## DATASET EXTRACT
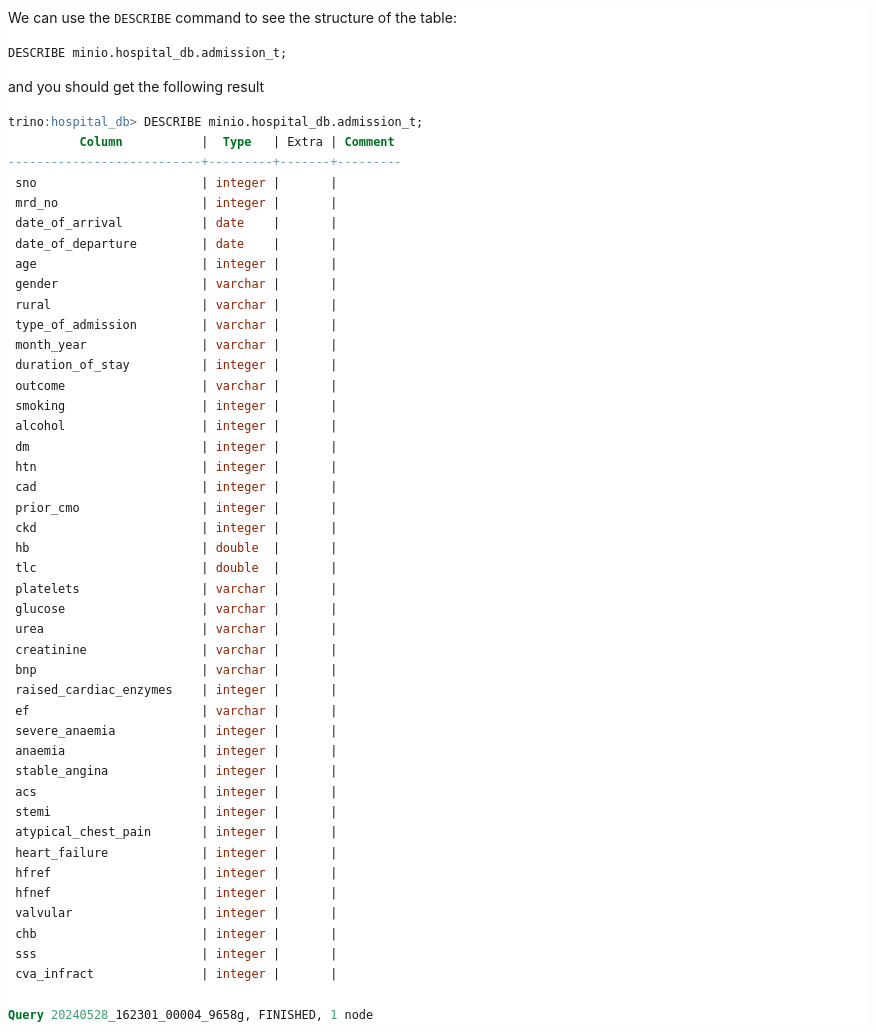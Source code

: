 We can use the `DESCRIBE` command to see the structure of the table:

```sql
DESCRIBE minio.hospital_db.admission_t;
```

and you should get the following result

```sql
trino:hospital_db> DESCRIBE minio.hospital_db.admission_t;
          Column           |  Type   | Extra | Comment
---------------------------+---------+-------+---------
 sno                       | integer |       |
 mrd_no                    | integer |       |
 date_of_arrival           | date    |       |
 date_of_departure         | date    |       |
 age                       | integer |       |
 gender                    | varchar |       |
 rural                     | varchar |       |
 type_of_admission         | varchar |       |
 month_year                | varchar |       |
 duration_of_stay          | integer |       |
 outcome                   | varchar |       |
 smoking                   | integer |       |
 alcohol                   | integer |       |
 dm                        | integer |       |
 htn                       | integer |       |
 cad                       | integer |       |
 prior_cmo                 | integer |       |
 ckd                       | integer |       |
 hb                        | double  |       |
 tlc                       | double  |       |
 platelets                 | varchar |       |
 glucose                   | varchar |       |
 urea                      | varchar |       |
 creatinine                | varchar |       |
 bnp                       | varchar |       |
 raised_cardiac_enzymes    | integer |       |
 ef                        | varchar |       |
 severe_anaemia            | integer |       |
 anaemia                   | integer |       |
 stable_angina             | integer |       |
 acs                       | integer |       |
 stemi                     | integer |       |
 atypical_chest_pain       | integer |       |
 heart_failure             | integer |       |
 hfref                     | integer |       |
 hfnef                     | integer |       |
 valvular                  | integer |       |
 chb                       | integer |       |
 sss                       | integer |       |
 cva_infract               | integer |       |

Query 20240528_162301_00004_9658g, FINISHED, 1 node
```
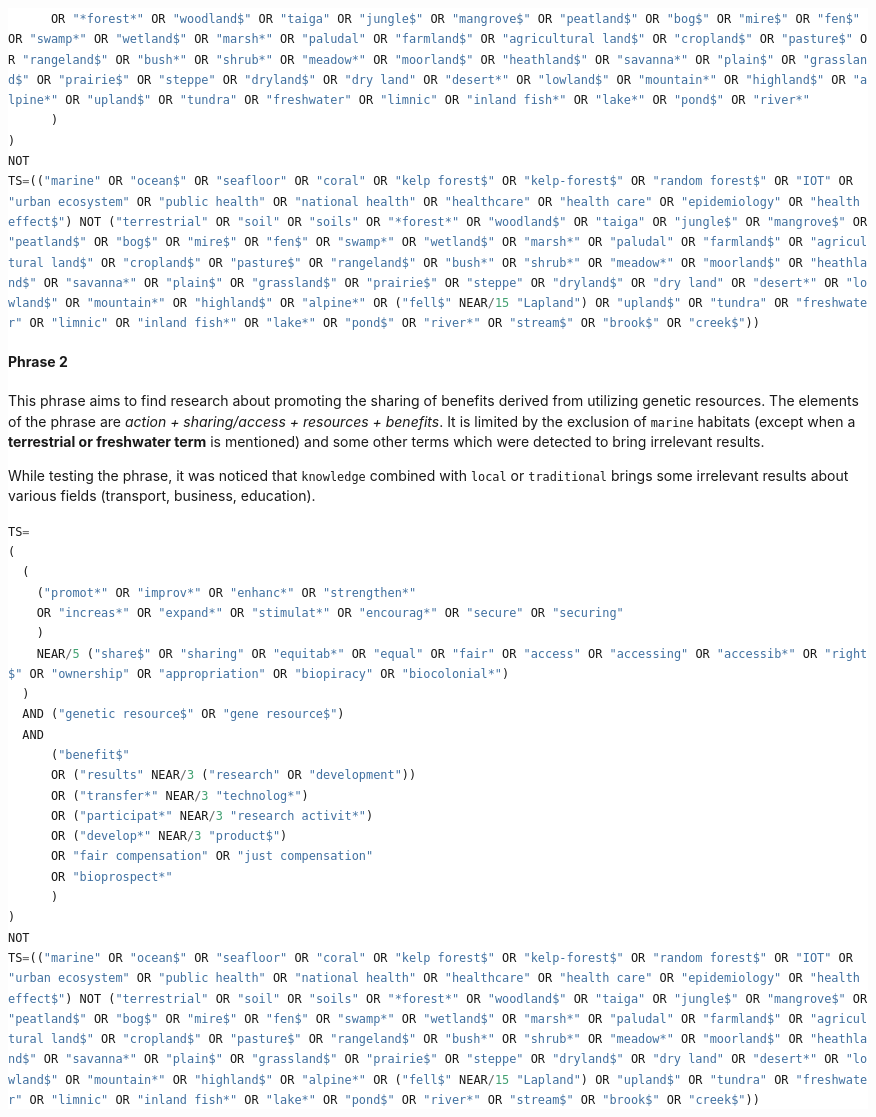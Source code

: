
 ```py
      OR "*forest*" OR "woodland$" OR "taiga" OR "jungle$" OR "mangrove$" OR "peatland$" OR "bog$" OR "mire$" OR "fen$" OR "swamp*" OR "wetland$" OR "marsh*" OR "paludal" OR "farmland$" OR "agricultural land$" OR "cropland$" OR "pasture$" OR "rangeland$" OR "bush*" OR "shrub*" OR "meadow*" OR "moorland$" OR "heathland$" OR "savanna*" OR "plain$" OR "grassland$" OR "prairie$" OR "steppe" OR "dryland$" OR "dry land" OR "desert*" OR "lowland$" OR "mountain*" OR "highland$" OR "alpine*" OR "upland$" OR "tundra" OR "freshwater" OR "limnic" OR "inland fish*" OR "lake*" OR "pond$" OR "river*"
      )
)
NOT
TS=(("marine" OR "ocean$" OR "seafloor" OR "coral" OR "kelp forest$" OR "kelp-forest$" OR "random forest$" OR "IOT" OR "urban ecosystem" OR "public health" OR "national health" OR "healthcare" OR "health care" OR "epidemiology" OR "health effect$") NOT ("terrestrial" OR "soil" OR "soils" OR "*forest*" OR "woodland$" OR "taiga" OR "jungle$" OR "mangrove$" OR "peatland$" OR "bog$" OR "mire$" OR "fen$" OR "swamp*" OR "wetland$" OR "marsh*" OR "paludal" OR "farmland$" OR "agricultural land$" OR "cropland$" OR "pasture$" OR "rangeland$" OR "bush*" OR "shrub*" OR "meadow*" OR "moorland$" OR "heathland$" OR "savanna*" OR "plain$" OR "grassland$" OR "prairie$" OR "steppe" OR "dryland$" OR "dry land" OR "desert*" OR "lowland$" OR "mountain*" OR "highland$" OR "alpine*" OR ("fell$" NEAR/15 "Lapland") OR "upland$" OR "tundra" OR "freshwater" OR "limnic" OR "inland fish*" OR "lake*" OR "pond$" OR "river*" OR "stream$" OR "brook$" OR "creek$"))
```

#### Phrase 2

This phrase aims to find research about promoting the sharing of benefits derived from utilizing genetic resources. The elements of the phrase are *action + sharing/access + resources + benefits*. It is limited by the exclusion of `marine` habitats (except when a **terrestrial or freshwater term** is mentioned) and some other terms which were detected to bring irrelevant results.

While testing the phrase, it was noticed that `knowledge` combined with `local` or `traditional` brings some irrelevant results about various fields (transport, business, education).

```py
TS=
(
  (
    ("promot*" OR "improv*" OR "enhanc*" OR "strengthen*"
    OR "increas*" OR "expand*" OR "stimulat*" OR "encourag*" OR "secure" OR "securing"
    )
    NEAR/5 ("share$" OR "sharing" OR "equitab*" OR "equal" OR "fair" OR "access" OR "accessing" OR "accessib*" OR "right$" OR "ownership" OR "appropriation" OR "biopiracy" OR "biocolonial*")
  )
  AND ("genetic resource$" OR "gene resource$")
  AND
      ("benefit$"
      OR ("results" NEAR/3 ("research" OR "development"))
      OR ("transfer*" NEAR/3 "technolog*")
      OR ("participat*" NEAR/3 "research activit*")
      OR ("develop*" NEAR/3 "product$")
      OR "fair compensation" OR "just compensation"
      OR "bioprospect*"
      )
)
NOT
TS=(("marine" OR "ocean$" OR "seafloor" OR "coral" OR "kelp forest$" OR "kelp-forest$" OR "random forest$" OR "IOT" OR "urban ecosystem" OR "public health" OR "national health" OR "healthcare" OR "health care" OR "epidemiology" OR "health effect$") NOT ("terrestrial" OR "soil" OR "soils" OR "*forest*" OR "woodland$" OR "taiga" OR "jungle$" OR "mangrove$" OR "peatland$" OR "bog$" OR "mire$" OR "fen$" OR "swamp*" OR "wetland$" OR "marsh*" OR "paludal" OR "farmland$" OR "agricultural land$" OR "cropland$" OR "pasture$" OR "rangeland$" OR "bush*" OR "shrub*" OR "meadow*" OR "moorland$" OR "heathland$" OR "savanna*" OR "plain$" OR "grassland$" OR "prairie$" OR "steppe" OR "dryland$" OR "dry land" OR "desert*" OR "lowland$" OR "mountain*" OR "highland$" OR "alpine*" OR ("fell$" NEAR/15 "Lapland") OR "upland$" OR "tundra" OR "freshwater" OR "limnic" OR "inland fish*" OR "lake*" OR "pond$" OR "river*" OR "stream$" OR "brook$" OR "creek$"))
```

## WHAT THIS TASK INVOLVES
Once the pictures are dropped, please print every remaining line of the material verbatim.

## TASK RESULT
Source code

: We can use the `DESCRIBE` command to see the structure of the table:

```sql
DESCRIBE minio.hospital_db.admission_t;
```

and you should get the following result

```sql
trino:hospital_db> DESCRIBE minio.hospital_db.admission_t;
          Column           |  Type   | Extra | Comment
---------------------------+---------+-------+---------
 sno                       | integer |       |
 mrd_no                    | integer |       |
 date_of_arrival           | date    |       |
 date_of_departure         | date    |       |
 age                       | integer |       |
 gender                    | varchar |       |
 rural                     | varchar |       |
 type_of_admission         | varchar |       |
 month_year                | varchar |       |
 duration_of_stay          | integer |       |
 outcome                   | varchar |       |
 smoking                   | integer |       |
 alcohol                   | integer |       |
 dm                        | integer |       |
 htn                       | integer |       |
 cad                       | integer |       |
 prior_cmo                 | integer |       |
 ckd                       | integer |       |
 hb                        | double  |       |
 tlc                       | double  |       |
 platelets                 | varchar |       |
 glucose                   | varchar |       |
 urea                      | varchar |       |
 creatinine                | varchar |       |
 bnp                       | varchar |       |
 raised_cardiac_enzymes    | integer |       |
 ef                        | varchar |       |
 severe_anaemia            | integer |       |
 anaemia                   | integer |       |
 stable_angina             | integer |       |
 acs                       | integer |       |
 stemi                     | integer |       |
 atypical_chest_pain       | integer |       |
 heart_failure             | integer |       |
 hfref                     | integer |       |
 hfnef                     | integer |       |
 valvular                  | integer |       |
 chb                       | integer |       |
 sss                       | integer |       |
 cva_infract               | integer |       |

Query 20240528_162301_00004_9658g, FINISHED, 1 node
```
Source code

:
 ```py
      OR "*forest*" OR "woodland$" OR "taiga" OR "jungle$" OR "mangrove$" OR "peatland$" OR "bog$" OR "mire$" OR "fen$" OR "swamp*" OR "wetland$" OR "marsh*" OR "paludal" OR "farmland$" OR "agricultural land$" OR "cropland$" OR "pasture$" OR "rangeland$" OR "bush*" OR "shrub*" OR "meadow*" OR "moorland$" OR "heathland$" OR "savanna*" OR "plain$" OR "grassland$" OR "prairie$" OR "steppe" OR "dryland$" OR "dry land" OR "desert*" OR "lowland$" OR "mountain*" OR "highland$" OR "alpine*" OR "upland$" OR "tundra" OR "freshwater" OR "limnic" OR "inland fish*" OR "lake*" OR "pond$" OR "river*"
      )
)
NOT
TS=(("marine" OR "ocean$" OR "seafloor" OR "coral" OR "kelp forest$" OR "kelp-forest$" OR "random forest$" OR "IOT" OR "urban ecosystem" OR "public health" OR "national health" OR "healthcare" OR "health care" OR "epidemiology" OR "health effect$") NOT ("terrestrial" OR "soil" OR "soils" OR "*forest*" OR "woodland$" OR "taiga" OR "jungle$" OR "mangrove$" OR "peatland$" OR "bog$" OR "mire$" OR "fen$" OR "swamp*" OR "wetland$" OR "marsh*" OR "paludal" OR "farmland$" OR "agricultural land$" OR "cropland$" OR "pasture$" OR "rangeland$" OR "bush*" OR "shrub*" OR "meadow*" OR "moorland$" OR "heathland$" OR "savanna*" OR "plain$" OR "grassland$" OR "prairie$" OR "steppe" OR "dryland$" OR "dry land" OR "desert*" OR "lowland$" OR "mountain*" OR "highland$" OR "alpine*" OR ("fell$" NEAR/15 "Lapland") OR "upland$" OR "tundra" OR "freshwater" OR "limnic" OR "inland fish*" OR "lake*" OR "pond$" OR "river*" OR "stream$" OR "brook$" OR "creek$"))
```

#### Phrase 2

This phrase aims to find research about promoting the sharing of benefits derived from utilizing genetic resources. The elements of the phrase are *action + sharing/access + resources + benefits*. It is limited by the exclusion of `marine` habitats (except when a **terrestrial or freshwater term** is mentioned) and some other terms which were detected to bring irrelevant results.

While testing the phrase, it was noticed that `knowledge` combined with `local` or `traditional` brings some irrelevant results about various fields (transport, business, education).

```py
TS=
(
  (
    ("promot*" OR "improv*" OR "enhanc*" OR "strengthen*"
    OR "increas*" OR "expand*" OR "stimulat*" OR "encourag*" OR "secure" OR "securing"
    )
    NEAR/5 ("share$" OR "sharing" OR "equitab*" OR "equal" OR "fair" OR "access" OR "accessing" OR "accessib*" OR "right$" OR "ownership" OR "appropriation" OR "biopiracy" OR "biocolonial*")
  )
  AND ("genetic resource$" OR "gene resource$")
  AND
      ("benefit$"
      OR ("results" NEAR/3 ("research" OR "development"))
      OR ("transfer*" NEAR/3 "technolog*")
      OR ("participat*" NEAR/3 "research activit*")
      OR ("develop*" NEAR/3 "product$")
      OR "fair compensation" OR "just compensation"
      OR "bioprospect*"
      )
)
NOT
TS=(("marine" OR "ocean$" OR "seafloor" OR "coral" OR "kelp forest$" OR "kelp-forest$" OR "random forest$" OR "IOT" OR "urban ecosystem" OR "public health" OR "national health" OR "healthcare" OR "health care" OR "epidemiology" OR "health effect$") NOT ("terrestrial" OR "soil" OR "soils" OR "*forest*" OR "woodland$" OR "taiga" OR "jungle$" OR "mangrove$" OR "peatland$" OR "bog$" OR "mire$" OR "fen$" OR "swamp*" OR "wetland$" OR "marsh*" OR "paludal" OR "farmland$" OR "agricultural land$" OR "cropland$" OR "pasture$" OR "rangeland$" OR "bush*" OR "shrub*" OR "meadow*" OR "moorland$" OR "heathland$" OR "savanna*" OR "plain$" OR "grassland$" OR "prairie$" OR "steppe" OR "dryland$" OR "dry land" OR "desert*" OR "lowland$" OR "mountain*" OR "highland$" OR "alpine*" OR ("fell$" NEAR/15 "Lapland") OR "upland$" OR "tundra" OR "freshwater" OR "limnic" OR "inland fish*" OR "lake*" OR "pond$" OR "river*" OR "stream$" OR "brook$" OR "creek$"))
```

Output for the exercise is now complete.